● TASK TO COMPLETE: Using the data below, return all lines in which "value" appears.
[RECORDS SHOWN — start]
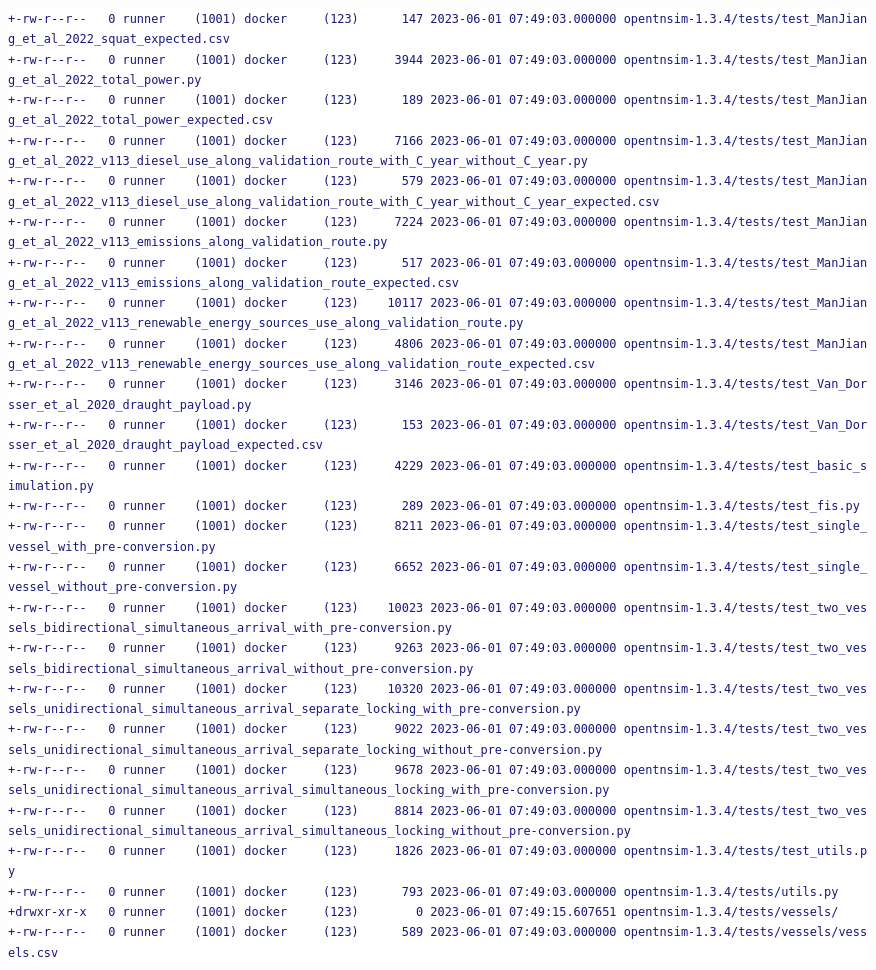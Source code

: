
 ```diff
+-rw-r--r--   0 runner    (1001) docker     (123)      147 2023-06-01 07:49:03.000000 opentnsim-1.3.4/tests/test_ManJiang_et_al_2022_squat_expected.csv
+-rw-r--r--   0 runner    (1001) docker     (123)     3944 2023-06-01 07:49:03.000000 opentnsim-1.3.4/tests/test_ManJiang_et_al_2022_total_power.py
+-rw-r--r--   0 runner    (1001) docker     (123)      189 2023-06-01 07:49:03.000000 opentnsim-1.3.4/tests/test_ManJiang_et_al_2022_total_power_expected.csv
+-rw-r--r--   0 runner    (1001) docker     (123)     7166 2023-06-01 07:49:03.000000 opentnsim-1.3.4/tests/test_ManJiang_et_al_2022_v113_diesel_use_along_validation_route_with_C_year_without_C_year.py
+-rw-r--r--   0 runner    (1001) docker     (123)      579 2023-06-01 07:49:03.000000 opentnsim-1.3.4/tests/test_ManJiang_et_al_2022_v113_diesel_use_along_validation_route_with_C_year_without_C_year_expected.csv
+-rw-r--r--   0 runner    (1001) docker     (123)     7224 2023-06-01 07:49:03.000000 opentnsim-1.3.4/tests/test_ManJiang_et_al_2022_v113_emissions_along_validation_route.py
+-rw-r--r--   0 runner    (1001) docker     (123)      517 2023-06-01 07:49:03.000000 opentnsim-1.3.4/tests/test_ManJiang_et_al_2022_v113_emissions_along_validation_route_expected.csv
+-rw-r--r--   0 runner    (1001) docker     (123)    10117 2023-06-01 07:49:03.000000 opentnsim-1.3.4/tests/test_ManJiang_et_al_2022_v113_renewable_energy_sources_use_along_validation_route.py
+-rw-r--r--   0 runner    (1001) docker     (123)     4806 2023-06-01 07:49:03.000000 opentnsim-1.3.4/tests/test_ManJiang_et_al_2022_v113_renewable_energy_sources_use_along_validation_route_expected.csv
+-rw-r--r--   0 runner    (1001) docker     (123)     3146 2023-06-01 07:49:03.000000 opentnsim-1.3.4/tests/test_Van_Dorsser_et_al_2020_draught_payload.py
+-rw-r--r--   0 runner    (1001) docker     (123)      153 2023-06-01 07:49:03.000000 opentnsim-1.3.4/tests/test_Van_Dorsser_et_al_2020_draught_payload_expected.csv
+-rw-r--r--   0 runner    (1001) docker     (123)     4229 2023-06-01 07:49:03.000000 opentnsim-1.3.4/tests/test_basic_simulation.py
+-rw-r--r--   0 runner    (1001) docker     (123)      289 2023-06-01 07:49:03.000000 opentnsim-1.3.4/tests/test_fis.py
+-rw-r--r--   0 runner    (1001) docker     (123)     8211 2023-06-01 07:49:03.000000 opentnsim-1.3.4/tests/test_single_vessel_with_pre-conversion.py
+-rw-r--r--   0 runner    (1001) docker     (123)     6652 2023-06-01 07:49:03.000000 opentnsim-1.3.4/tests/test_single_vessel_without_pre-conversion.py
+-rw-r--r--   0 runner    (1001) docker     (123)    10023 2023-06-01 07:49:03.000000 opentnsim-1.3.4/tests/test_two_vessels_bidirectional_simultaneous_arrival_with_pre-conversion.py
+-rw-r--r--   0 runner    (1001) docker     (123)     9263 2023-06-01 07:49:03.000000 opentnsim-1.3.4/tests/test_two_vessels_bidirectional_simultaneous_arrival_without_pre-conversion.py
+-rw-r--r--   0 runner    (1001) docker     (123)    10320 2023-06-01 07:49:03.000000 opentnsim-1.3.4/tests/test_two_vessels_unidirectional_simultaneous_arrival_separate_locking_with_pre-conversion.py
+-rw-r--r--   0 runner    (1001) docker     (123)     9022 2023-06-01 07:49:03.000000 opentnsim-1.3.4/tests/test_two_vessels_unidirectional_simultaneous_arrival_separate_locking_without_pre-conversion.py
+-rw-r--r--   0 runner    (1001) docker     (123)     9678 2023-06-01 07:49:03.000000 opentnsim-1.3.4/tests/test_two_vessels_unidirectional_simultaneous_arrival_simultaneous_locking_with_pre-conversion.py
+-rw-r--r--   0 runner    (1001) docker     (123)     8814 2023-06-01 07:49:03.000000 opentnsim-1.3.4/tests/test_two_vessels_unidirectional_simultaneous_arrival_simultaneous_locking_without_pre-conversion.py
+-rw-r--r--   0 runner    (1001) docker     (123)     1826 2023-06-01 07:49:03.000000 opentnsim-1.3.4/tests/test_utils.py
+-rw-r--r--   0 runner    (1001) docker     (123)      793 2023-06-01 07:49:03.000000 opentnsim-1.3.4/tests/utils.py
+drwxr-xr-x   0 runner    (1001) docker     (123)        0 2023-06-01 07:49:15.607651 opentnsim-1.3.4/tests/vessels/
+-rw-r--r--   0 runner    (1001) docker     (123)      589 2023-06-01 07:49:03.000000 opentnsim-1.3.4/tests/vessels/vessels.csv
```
[RECORDS SHOWN — finish]
[RECORDS SHOWN — start]
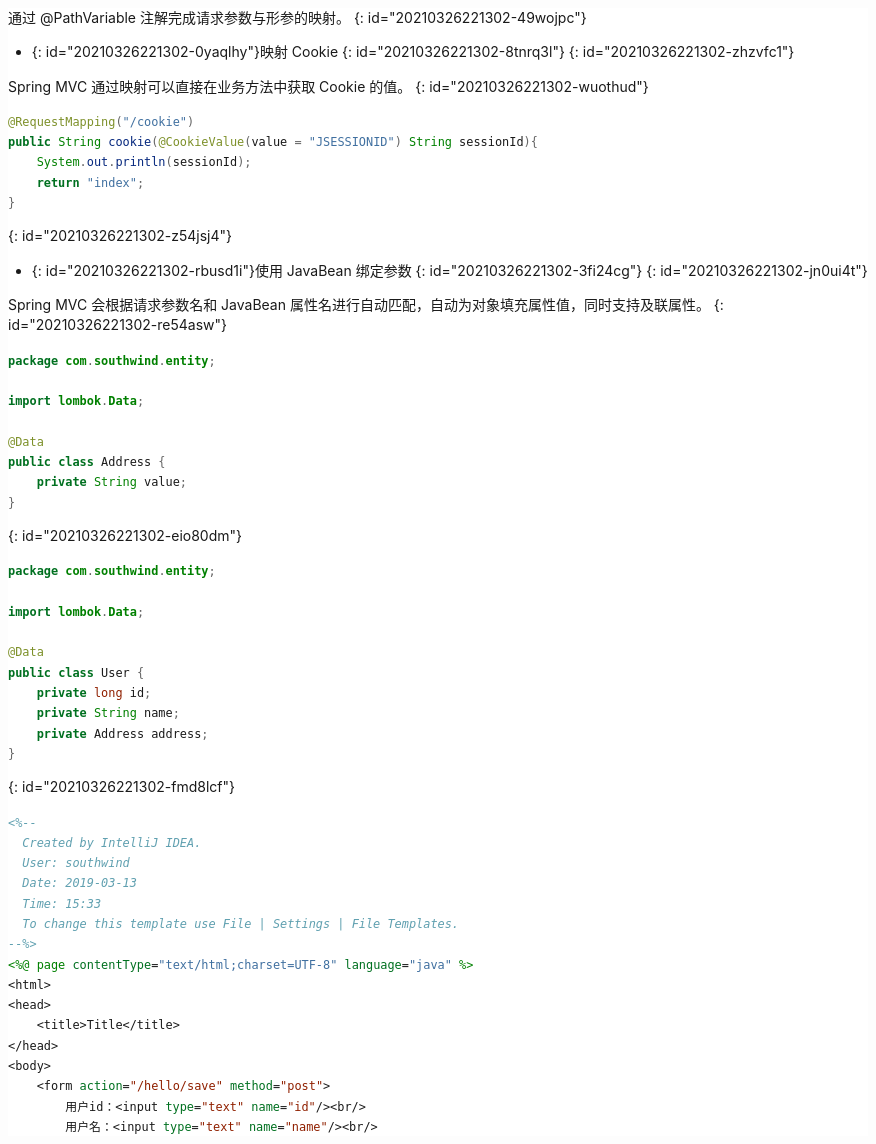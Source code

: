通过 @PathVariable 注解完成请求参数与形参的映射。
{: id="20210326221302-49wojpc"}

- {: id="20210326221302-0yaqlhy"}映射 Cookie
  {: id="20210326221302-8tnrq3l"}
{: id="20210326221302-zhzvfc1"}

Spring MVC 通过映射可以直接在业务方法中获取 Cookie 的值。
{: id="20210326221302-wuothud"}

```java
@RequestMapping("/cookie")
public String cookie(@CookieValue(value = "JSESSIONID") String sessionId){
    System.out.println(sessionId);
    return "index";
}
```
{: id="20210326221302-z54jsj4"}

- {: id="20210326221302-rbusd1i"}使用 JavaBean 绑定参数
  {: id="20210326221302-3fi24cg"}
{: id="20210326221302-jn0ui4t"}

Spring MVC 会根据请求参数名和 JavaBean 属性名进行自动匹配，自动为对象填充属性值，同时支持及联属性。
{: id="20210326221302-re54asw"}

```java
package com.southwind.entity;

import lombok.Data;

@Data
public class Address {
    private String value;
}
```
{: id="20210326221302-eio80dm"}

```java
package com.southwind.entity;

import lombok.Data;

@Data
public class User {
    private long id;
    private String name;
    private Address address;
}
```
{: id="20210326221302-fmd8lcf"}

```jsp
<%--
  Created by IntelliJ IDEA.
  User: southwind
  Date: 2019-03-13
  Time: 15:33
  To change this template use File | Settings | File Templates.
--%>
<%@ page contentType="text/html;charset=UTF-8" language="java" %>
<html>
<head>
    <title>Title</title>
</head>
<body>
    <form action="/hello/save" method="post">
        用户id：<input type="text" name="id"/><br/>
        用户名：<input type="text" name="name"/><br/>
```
[RECORDS SHOWN — finish]
● COMPLETED TASK:
public String cookie(@CookieValue(value = "JSESSIONID") String sessionId){
    private String value;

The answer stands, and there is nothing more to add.